### [Activity]
Search the listing below for the word "patrick" and copy each line where it appears.

*** Opening Material shown ***

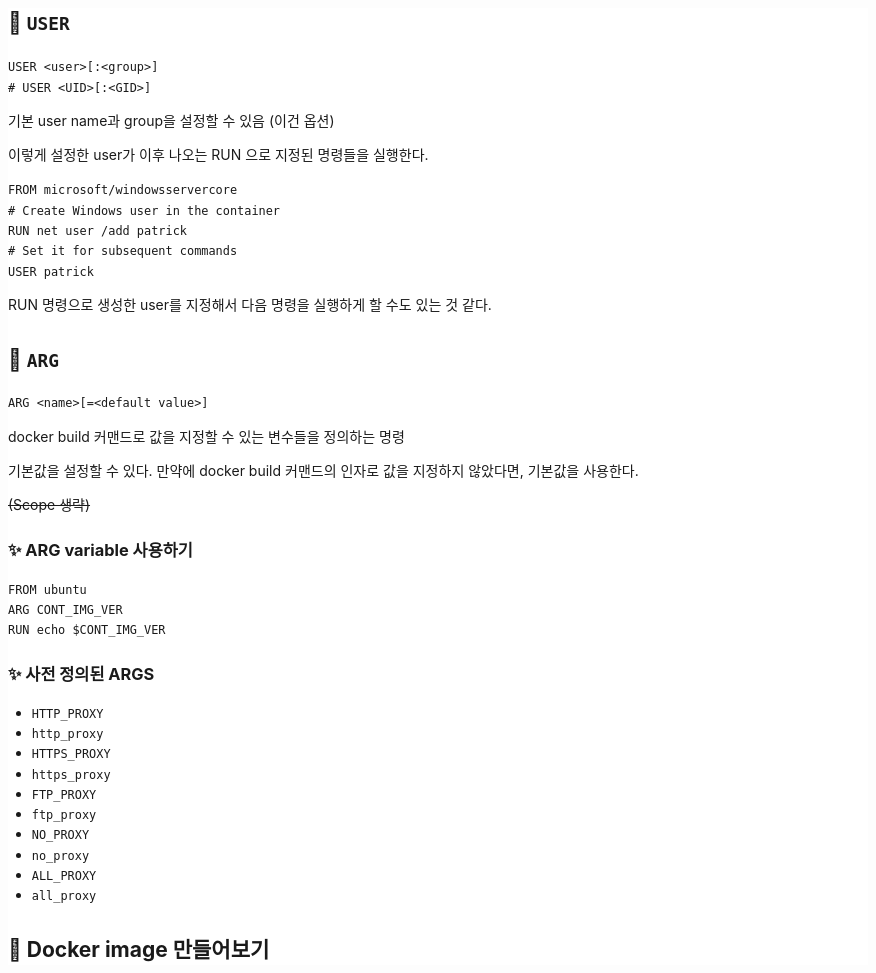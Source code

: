 ## 🌟 `USER`

```docker
USER <user>[:<group>]
# USER <UID>[:<GID>]
```

기본 user name과 group을 설정할 수 있음 (이건 옵션)

이렇게 설정한 user가 이후 나오는 RUN 으로 지정된 명령들을 실행한다.

```docker
FROM microsoft/windowsservercore
# Create Windows user in the container
RUN net user /add patrick
# Set it for subsequent commands
USER patrick
```

RUN 명령으로 생성한 user를 지정해서 다음 명령을 실행하게 할 수도 있는 것 같다.

## 🌟 `ARG`

```docker
ARG <name>[=<default value>]
```

docker build 커맨드로 값을 지정할 수 있는 변수들을 정의하는 명령

기본값을 설정할 수 있다. 만약에 docker build 커맨드의 인자로 값을 지정하지 않았다면, 기본값을 사용한다.

~~(Scope 생략)~~

### ✨ ARG variable 사용하기

```docker
FROM ubuntu
ARG CONT_IMG_VER
RUN echo $CONT_IMG_VER
```

### ✨ 사전 정의된 ARGS

- `HTTP_PROXY`
- `http_proxy`
- `HTTPS_PROXY`
- `https_proxy`
- `FTP_PROXY`
- `ftp_proxy`
- `NO_PROXY`
- `no_proxy`
- `ALL_PROXY`
- `all_proxy`

## 🌟 Docker image 만들어보기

*** Closing Material shown ***

### [Solution to this task]
RUN net user /add patrick
USER patrick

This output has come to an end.